Your task is to gather the lines below that hold the string "ASVS".
---
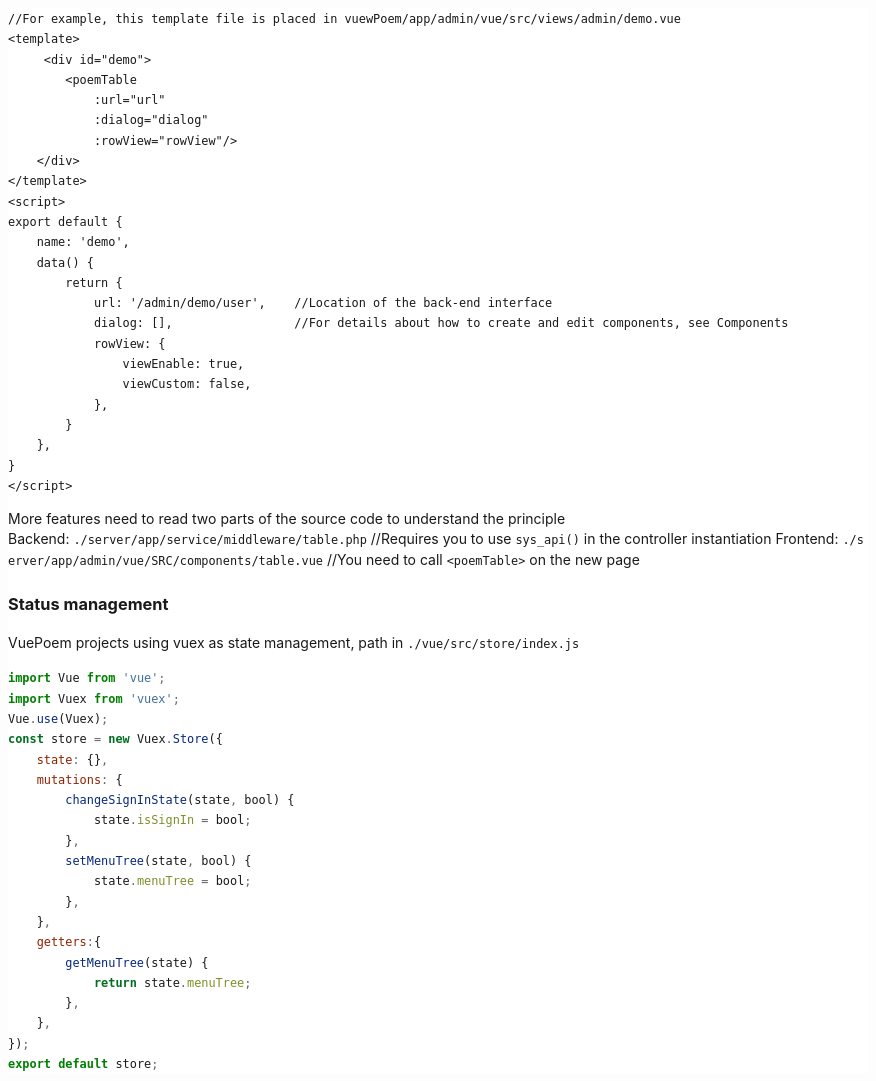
 ```vue
//For example, this template file is placed in vuewPoem/app/admin/vue/src/views/admin/demo.vue
<template>
     <div id="demo">
        <poemTable
            :url="url"
            :dialog="dialog"
            :rowView="rowView"/>
    </div>
</template>
<script>
export default {
    name: 'demo',
    data() {
        return {
            url: '/admin/demo/user',    //Location of the back-end interface
            dialog: [],                 //For details about how to create and edit components, see Components
            rowView: {                  
                viewEnable: true,
                viewCustom: false,
            },
        }
    },
}
</script>
```
More features need to read two parts of the source code to understand the principle  
Backend: `./server/app/service/middleware/table.php`  //Requires you to use `sys_api()` in the controller instantiation
Frontend: ` ./server/app/admin/vue/SRC/components/table.vue ` //You need to call `<poemTable>` on the new page

### Status management
VuePoem projects using vuex as state management, path in `./vue/src/store/index.js`  
```js
import Vue from 'vue';
import Vuex from 'vuex';
Vue.use(Vuex);
const store = new Vuex.Store({
    state: {},
    mutations: {
        changeSignInState(state, bool) {
            state.isSignIn = bool;
        },
        setMenuTree(state, bool) {
            state.menuTree = bool;
        },
    },
    getters:{
        getMenuTree(state) {
            return state.menuTree;
        },
    },
});
export default store;
```
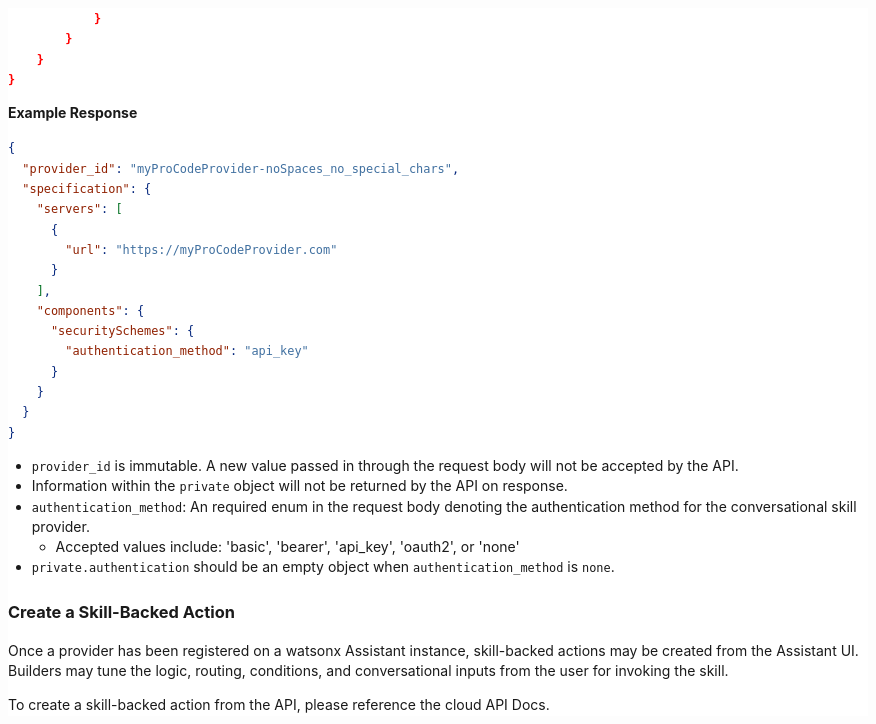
 ```json
            }
        }
    }
}
```

**Example Response**

```json
{
  "provider_id": "myProCodeProvider-noSpaces_no_special_chars",
  "specification": {
    "servers": [
      {
        "url": "https://myProCodeProvider.com"
      }
    ],
    "components": {
      "securitySchemes": {
        "authentication_method": "api_key"
      }
    }
  }
}
```

- `provider_id` is immutable. A new value passed in through the request body will not be accepted by the API.
- Information within the `private` object will not be returned by the API on response.
- `authentication_method`: An required enum in the request body denoting the authentication method for the conversational skill provider.
  - Accepted values include: 'basic', 'bearer', 'api_key', 'oauth2', or 'none'
- `private.authentication` should be an empty object when `authentication_method` is `none`.


### Create a Skill-Backed Action

Once a provider has been registered on a watsonx Assistant instance, skill-backed actions may be created from the Assistant UI. Builders may tune the logic, routing, conditions, and conversational inputs from the user for invoking the skill. 

To create a skill-backed action from the API, please reference the cloud API Docs.
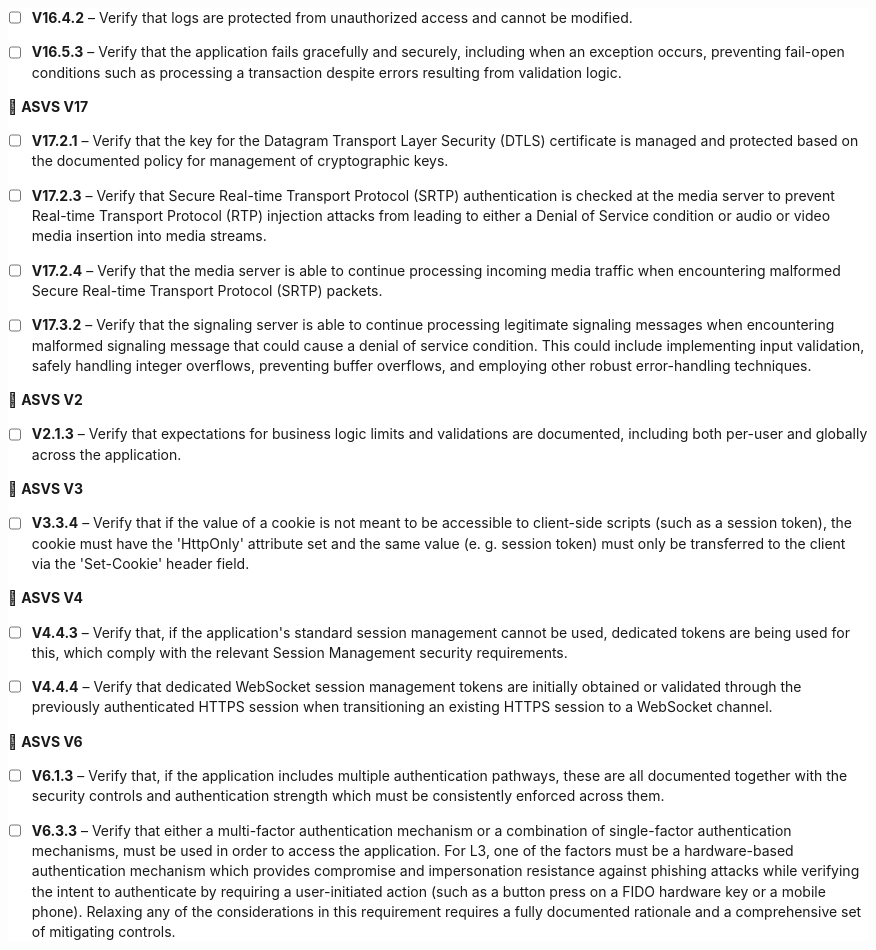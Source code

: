 - [ ] **V16.4.2** – Verify that logs are protected from unauthorized access and cannot be modified.

- [ ] **V16.5.3** – Verify that the application fails gracefully and securely, including when an exception occurs, preventing fail-open conditions such as processing a transaction despite errors resulting from validation logic.


🎯 **ASVS V17**

- [ ] **V17.2.1** – Verify that the key for the Datagram Transport Layer Security (DTLS) certificate is managed and protected based on the documented policy for management of cryptographic keys.

- [ ] **V17.2.3** – Verify that Secure Real-time Transport Protocol (SRTP) authentication is checked at the media server to prevent Real-time Transport Protocol (RTP) injection attacks from leading to either a Denial of Service condition or audio or video media insertion into media streams.

- [ ] **V17.2.4** – Verify that the media server is able to continue processing incoming media traffic when encountering malformed Secure Real-time Transport Protocol (SRTP) packets.

- [ ] **V17.3.2** – Verify that the signaling server is able to continue processing legitimate signaling messages when encountering malformed signaling message that could cause a denial of service condition. This could include implementing input validation, safely handling integer overflows, preventing buffer overflows, and employing other robust error-handling techniques.


🎯 **ASVS V2**

- [ ] **V2.1.3** – Verify that expectations for business logic limits and validations are documented, including both per-user and globally across the application.


🎯 **ASVS V3**

- [ ] **V3.3.4** – Verify that if the value of a cookie is not meant to be accessible to client-side scripts (such as a session token), the cookie must have the 'HttpOnly' attribute set and the same value (e. g. session token) must only be transferred to the client via the 'Set-Cookie' header field.


🎯 **ASVS V4**

- [ ] **V4.4.3** – Verify that, if the application's standard session management cannot be used, dedicated tokens are being used for this, which comply with the relevant Session Management security requirements.

- [ ] **V4.4.4** – Verify that dedicated WebSocket session management tokens are initially obtained or validated through the previously authenticated HTTPS session when transitioning an existing HTTPS session to a WebSocket channel.


🎯 **ASVS V6**

- [ ] **V6.1.3** – Verify that, if the application includes multiple authentication pathways, these are all documented together with the security controls and authentication strength which must be consistently enforced across them.

- [ ] **V6.3.3** – Verify that either a multi-factor authentication mechanism or a combination of single-factor authentication mechanisms, must be used in order to access the application. For L3, one of the factors must be a hardware-based authentication mechanism which provides compromise and impersonation resistance against phishing attacks while verifying the intent to authenticate by requiring a user-initiated action (such as a button press on a FIDO hardware key or a mobile phone). Relaxing any of the considerations in this requirement requires a fully documented rationale and a comprehensive set of mitigating controls.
---
# FINISHED EXERCISE
🎯 **ASVS V17**
🎯 **ASVS V2**
🎯 **ASVS V3**
🎯 **ASVS V4**
🎯 **ASVS V6**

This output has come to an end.